Pull every line containing "この省令において" from the data.

------ Information

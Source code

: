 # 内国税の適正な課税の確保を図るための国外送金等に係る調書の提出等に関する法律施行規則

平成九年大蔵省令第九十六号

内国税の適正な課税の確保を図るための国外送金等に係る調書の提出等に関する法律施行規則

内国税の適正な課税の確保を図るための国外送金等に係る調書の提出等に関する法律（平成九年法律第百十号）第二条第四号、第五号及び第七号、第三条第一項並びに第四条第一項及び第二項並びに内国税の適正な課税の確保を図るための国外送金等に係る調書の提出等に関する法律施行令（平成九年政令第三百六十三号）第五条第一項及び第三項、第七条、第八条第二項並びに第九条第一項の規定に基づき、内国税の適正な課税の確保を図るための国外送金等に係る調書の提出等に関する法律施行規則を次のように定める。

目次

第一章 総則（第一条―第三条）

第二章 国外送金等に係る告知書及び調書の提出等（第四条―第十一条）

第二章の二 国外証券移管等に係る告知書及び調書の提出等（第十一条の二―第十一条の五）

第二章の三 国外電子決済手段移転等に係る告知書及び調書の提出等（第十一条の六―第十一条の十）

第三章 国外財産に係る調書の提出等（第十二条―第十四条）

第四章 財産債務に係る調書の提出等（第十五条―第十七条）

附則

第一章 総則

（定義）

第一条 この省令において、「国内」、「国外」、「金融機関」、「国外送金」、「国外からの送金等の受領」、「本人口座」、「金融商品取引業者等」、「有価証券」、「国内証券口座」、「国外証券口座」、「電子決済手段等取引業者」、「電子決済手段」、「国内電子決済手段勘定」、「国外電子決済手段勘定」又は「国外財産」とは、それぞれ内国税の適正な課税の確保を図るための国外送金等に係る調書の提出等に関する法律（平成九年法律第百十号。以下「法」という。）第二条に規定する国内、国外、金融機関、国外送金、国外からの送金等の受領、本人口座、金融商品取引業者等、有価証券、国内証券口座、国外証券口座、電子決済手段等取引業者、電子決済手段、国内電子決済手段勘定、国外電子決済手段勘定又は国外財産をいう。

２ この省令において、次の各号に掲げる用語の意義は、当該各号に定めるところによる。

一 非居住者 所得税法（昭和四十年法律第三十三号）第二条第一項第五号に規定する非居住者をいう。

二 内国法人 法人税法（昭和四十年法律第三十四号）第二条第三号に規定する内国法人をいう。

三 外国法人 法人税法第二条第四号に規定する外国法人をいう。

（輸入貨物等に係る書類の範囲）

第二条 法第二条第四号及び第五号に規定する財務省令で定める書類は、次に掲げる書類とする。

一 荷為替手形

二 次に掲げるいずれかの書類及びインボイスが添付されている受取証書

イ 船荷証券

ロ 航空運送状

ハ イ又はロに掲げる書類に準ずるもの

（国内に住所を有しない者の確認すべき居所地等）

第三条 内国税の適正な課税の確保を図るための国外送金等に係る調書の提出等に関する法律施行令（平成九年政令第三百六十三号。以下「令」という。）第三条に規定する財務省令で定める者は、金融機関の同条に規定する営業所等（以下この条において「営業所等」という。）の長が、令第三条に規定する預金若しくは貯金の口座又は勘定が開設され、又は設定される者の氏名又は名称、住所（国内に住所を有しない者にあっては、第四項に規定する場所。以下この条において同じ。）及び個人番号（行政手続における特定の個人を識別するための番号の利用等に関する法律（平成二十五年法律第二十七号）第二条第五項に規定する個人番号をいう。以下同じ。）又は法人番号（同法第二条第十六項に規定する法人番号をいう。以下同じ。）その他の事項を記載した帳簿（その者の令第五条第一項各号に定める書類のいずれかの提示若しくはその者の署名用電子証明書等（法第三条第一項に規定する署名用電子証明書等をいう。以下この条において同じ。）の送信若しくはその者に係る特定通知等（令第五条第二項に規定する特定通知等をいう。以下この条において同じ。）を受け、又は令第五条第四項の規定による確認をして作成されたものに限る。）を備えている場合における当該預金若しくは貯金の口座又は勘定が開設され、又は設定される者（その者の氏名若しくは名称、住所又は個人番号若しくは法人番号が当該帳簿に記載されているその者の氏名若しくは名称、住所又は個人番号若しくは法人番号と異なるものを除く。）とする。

------------

[Exercise solution]:
第一条 この省令において、「国内」、「国外」、「金融機関」、「国外送金」、「国外からの送金等の受領」、「本人口座」、「金融商品取引業者等」、「有価証券」、「国内証券口座」、「国外証券口座」、「電子決済手段等取引業者」、「電子決済手段」、「国内電子決済手段勘定」、「国外電子決済手段勘定」又は「国外財産」とは、それぞれ内国税の適正な課税の確保を図るための国外送金等に係る調書の提出等に関する法律（平成九年法律第百十号。以下「法」という。）第二条に規定する国内、国外、金融機関、国外送金、国外からの送金等の受領、本人口座、金融商品取引業者等、有価証券、国内証券口座、国外証券口座、電子決済手段等取引業者、電子決済手段、国内電子決済手段勘定、国外電子決済手段勘定又は国外財産をいう。
２ この省令において、次の各号に掲げる用語の意義は、当該各号に定めるところによる。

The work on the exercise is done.